I feel like I can never make my middle son happy.  He seems to always want to do the opposite of what his brothers are doing so he feels no one wants to play with him.

A minute ago we were having snacks and he decides to check to see which plum he wanted by removing some of the peeling, apparently the ones with the dark flesh are better.  Once he found that one he gave us all the other ones.  I made him give his away to one of his brothers which of course brought tears.  Earlier he was bothered because he didn't have anything to do and wouldn't take any of my suggestions.  I can't win with him and I don't know what to do.

I know that my kids won't always be happy but he seems to always be unhappy for one reason or another.  I just can't figure him out. Lord, help me.

Sheryll

Update

I realized after I relaxed a little bit that the above post may not get the point across that I was trying to make.  I was reminded of the scripture that says, "Everything that is permissible is not beneficial".  Although speaking 100% freely is okay, without adding how to resolve the situation leaves this post benefiting no one. My overall goal in writing is to let mothers know that they are not alone in how they feel and in the situations that they come across.  In addition to that I want to also be able to help moms become better and encourage them on their journey.

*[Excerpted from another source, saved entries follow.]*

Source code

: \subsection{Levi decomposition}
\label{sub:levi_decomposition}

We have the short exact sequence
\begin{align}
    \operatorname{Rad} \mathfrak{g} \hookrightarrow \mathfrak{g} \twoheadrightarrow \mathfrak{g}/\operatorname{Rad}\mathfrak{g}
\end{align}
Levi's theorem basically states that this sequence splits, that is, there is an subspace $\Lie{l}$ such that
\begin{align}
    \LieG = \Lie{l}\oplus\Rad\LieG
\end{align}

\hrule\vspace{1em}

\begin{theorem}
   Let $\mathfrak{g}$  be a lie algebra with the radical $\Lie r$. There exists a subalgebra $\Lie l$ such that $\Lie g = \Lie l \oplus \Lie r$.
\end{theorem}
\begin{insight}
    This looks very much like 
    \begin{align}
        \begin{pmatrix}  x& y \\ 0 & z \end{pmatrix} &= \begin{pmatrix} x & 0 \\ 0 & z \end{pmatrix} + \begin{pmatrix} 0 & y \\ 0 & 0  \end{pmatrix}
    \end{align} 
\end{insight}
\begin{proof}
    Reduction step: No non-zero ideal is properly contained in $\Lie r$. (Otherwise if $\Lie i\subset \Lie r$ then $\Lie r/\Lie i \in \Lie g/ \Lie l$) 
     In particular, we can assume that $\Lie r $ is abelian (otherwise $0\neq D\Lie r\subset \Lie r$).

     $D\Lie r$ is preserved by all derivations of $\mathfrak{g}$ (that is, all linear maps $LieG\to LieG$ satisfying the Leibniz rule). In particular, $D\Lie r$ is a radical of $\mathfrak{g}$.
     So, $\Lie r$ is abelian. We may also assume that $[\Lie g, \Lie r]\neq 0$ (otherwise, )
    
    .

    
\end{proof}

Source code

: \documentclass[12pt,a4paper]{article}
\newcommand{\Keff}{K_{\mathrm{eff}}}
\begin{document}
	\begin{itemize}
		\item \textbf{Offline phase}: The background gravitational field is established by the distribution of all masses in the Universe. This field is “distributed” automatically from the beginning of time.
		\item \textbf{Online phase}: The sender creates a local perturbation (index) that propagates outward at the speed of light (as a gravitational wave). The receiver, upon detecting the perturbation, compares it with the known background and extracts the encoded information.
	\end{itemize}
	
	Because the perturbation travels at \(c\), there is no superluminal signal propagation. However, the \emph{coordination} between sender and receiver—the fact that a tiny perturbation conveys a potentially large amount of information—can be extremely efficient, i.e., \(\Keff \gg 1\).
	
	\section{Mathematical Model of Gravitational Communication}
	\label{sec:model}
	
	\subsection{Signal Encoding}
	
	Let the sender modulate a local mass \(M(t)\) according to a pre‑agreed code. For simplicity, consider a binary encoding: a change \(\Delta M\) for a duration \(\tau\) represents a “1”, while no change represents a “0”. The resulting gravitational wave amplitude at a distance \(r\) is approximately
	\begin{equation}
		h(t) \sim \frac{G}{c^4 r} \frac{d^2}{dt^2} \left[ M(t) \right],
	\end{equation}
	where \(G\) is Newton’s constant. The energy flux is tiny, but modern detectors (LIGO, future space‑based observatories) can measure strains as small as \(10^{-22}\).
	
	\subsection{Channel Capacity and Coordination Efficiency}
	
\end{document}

I realized that the above post told you that you were not alone, but it gave no encouragement nor did it say what to do when you get overwhelmed in this case or others that are similar.  Therefore, it was not beneficial.  I also realize that if my son were to read this, he would feel as if he is a problem and he isn't.  I love the fact that he is different and I never want him to go along with the crowd just for the sake of being with someone.  To me this shows that he will be a great leader one day.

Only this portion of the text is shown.